What if we didn’t measure the success of a city and its metropolitan region purely in terms of growth? Demographers use growth because it indicates an area’s attractiveness. But wouldn’t higher home prices, something that Kotkin condemns, also indicate an area’s attractiveness? New York and San Francisco are expensive because people want to live there. Austin and Houston are inexpensive because there is lots of undeveloped woodland available to pave over.
I agree that there is much that New York and San Francisco can do to increase its appeal to middle class families. New housing construction must accommodate families, meaning the construction of apartments with 2 and 3 bedrooms, not just studios. Housing costs should be much closer to the cost of construction. School performance must improve.

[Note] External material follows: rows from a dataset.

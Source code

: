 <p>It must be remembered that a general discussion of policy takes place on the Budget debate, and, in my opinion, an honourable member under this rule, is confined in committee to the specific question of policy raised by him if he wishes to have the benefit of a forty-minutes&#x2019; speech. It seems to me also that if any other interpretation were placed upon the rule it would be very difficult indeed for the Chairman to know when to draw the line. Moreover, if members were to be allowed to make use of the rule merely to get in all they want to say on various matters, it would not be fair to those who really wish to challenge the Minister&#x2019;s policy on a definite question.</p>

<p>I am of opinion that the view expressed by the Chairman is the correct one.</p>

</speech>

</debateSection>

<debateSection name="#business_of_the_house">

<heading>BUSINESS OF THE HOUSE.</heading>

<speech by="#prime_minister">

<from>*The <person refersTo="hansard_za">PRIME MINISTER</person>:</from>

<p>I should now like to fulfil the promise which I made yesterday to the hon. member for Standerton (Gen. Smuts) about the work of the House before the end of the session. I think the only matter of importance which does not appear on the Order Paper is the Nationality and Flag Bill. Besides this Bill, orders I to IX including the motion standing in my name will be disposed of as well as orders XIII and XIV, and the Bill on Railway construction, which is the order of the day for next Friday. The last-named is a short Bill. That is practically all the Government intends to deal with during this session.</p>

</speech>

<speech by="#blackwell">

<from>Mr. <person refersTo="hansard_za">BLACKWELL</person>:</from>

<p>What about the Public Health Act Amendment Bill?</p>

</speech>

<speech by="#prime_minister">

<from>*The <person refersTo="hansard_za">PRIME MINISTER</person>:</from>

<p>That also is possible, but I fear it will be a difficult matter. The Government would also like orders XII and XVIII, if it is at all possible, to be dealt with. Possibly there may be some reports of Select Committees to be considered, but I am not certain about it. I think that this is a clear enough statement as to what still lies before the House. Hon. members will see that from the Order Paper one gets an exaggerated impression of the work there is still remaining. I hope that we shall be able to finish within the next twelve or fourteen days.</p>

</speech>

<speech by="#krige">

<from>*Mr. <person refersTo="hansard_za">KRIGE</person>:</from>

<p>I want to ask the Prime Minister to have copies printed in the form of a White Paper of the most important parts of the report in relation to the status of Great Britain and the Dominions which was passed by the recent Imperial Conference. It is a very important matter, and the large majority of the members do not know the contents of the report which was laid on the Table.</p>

But I do not accept the assumption that cities should be more like the suburbs. Suburban style development, and its attendant parking lots and its wide roads filled with speeding traffic, kills the very elements that make urban neighborhoods livable and attractive. And I do not accept the assumption that cities should aspire to becoming playgrounds for the white picket fence crowd. While cities need to address their shortcomings, they also need to play up their strengths: dynamic and diverse neighborhoods; proximity to cultural institutions and magnificent parks; healthier, more active lifestyles; lively streetscapes; and the concentration of good jobs and skilled workers.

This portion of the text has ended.